■ Instructions to follow ■
The entries below are to be printed again word for word.
--- START ---
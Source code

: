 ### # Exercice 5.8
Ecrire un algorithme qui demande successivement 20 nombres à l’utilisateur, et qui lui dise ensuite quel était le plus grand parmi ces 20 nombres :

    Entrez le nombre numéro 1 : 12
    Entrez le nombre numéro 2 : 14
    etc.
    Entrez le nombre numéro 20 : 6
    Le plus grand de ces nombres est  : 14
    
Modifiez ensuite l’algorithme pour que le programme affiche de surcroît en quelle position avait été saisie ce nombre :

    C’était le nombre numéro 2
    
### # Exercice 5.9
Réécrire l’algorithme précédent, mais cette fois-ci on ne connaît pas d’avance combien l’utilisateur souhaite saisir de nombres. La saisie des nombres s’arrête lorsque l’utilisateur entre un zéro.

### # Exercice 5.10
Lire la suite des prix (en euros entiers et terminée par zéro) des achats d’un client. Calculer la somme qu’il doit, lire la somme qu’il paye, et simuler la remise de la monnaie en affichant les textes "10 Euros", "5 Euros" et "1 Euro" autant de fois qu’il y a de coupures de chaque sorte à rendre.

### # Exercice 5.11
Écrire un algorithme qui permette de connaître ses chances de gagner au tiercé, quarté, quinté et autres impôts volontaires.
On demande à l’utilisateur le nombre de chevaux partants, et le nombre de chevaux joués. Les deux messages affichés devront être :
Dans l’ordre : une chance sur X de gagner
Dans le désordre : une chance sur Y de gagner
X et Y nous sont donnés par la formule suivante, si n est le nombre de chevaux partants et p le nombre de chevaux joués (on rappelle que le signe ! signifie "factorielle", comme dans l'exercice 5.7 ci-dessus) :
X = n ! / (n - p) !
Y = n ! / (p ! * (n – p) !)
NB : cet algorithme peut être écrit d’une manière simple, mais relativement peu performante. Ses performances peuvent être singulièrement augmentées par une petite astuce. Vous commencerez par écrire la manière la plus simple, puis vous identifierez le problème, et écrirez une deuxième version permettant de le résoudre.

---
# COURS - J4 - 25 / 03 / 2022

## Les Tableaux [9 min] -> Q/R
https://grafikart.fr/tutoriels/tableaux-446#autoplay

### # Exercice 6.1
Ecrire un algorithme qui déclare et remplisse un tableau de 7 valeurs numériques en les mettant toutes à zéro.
--- END ---
■ Response to this task ■
Source code

: ### # Exercice 5.8
Ecrire un algorithme qui demande successivement 20 nombres à l’utilisateur, et qui lui dise ensuite quel était le plus grand parmi ces 20 nombres :

    Entrez le nombre numéro 1 : 12
    Entrez le nombre numéro 2 : 14
    etc.
    Entrez le nombre numéro 20 : 6
    Le plus grand de ces nombres est  : 14
    
Modifiez ensuite l’algorithme pour que le programme affiche de surcroît en quelle position avait été saisie ce nombre :

    C’était le nombre numéro 2
    
### # Exercice 5.9
Réécrire l’algorithme précédent, mais cette fois-ci on ne connaît pas d’avance combien l’utilisateur souhaite saisir de nombres. La saisie des nombres s’arrête lorsque l’utilisateur entre un zéro.

### # Exercice 5.10
Lire la suite des prix (en euros entiers et terminée par zéro) des achats d’un client. Calculer la somme qu’il doit, lire la somme qu’il paye, et simuler la remise de la monnaie en affichant les textes "10 Euros", "5 Euros" et "1 Euro" autant de fois qu’il y a de coupures de chaque sorte à rendre.

### # Exercice 5.11
Écrire un algorithme qui permette de connaître ses chances de gagner au tiercé, quarté, quinté et autres impôts volontaires.
On demande à l’utilisateur le nombre de chevaux partants, et le nombre de chevaux joués. Les deux messages affichés devront être :
Dans l’ordre : une chance sur X de gagner
Dans le désordre : une chance sur Y de gagner
X et Y nous sont donnés par la formule suivante, si n est le nombre de chevaux partants et p le nombre de chevaux joués (on rappelle que le signe ! signifie "factorielle", comme dans l'exercice 5.7 ci-dessus) :
X = n ! / (n - p) !
Y = n ! / (p ! * (n – p) !)
NB : cet algorithme peut être écrit d’une manière simple, mais relativement peu performante. Ses performances peuvent être singulièrement augmentées par une petite astuce. Vous commencerez par écrire la manière la plus simple, puis vous identifierez le problème, et écrirez une deuxième version permettant de le résoudre.

---
# COURS - J4 - 25 / 03 / 2022

## Les Tableaux [9 min] -> Q/R
https://grafikart.fr/tutoriels/tableaux-446#autoplay

### # Exercice 6.1
Ecrire un algorithme qui déclare et remplisse un tableau de 7 valeurs numériques en les mettant toutes à zéro.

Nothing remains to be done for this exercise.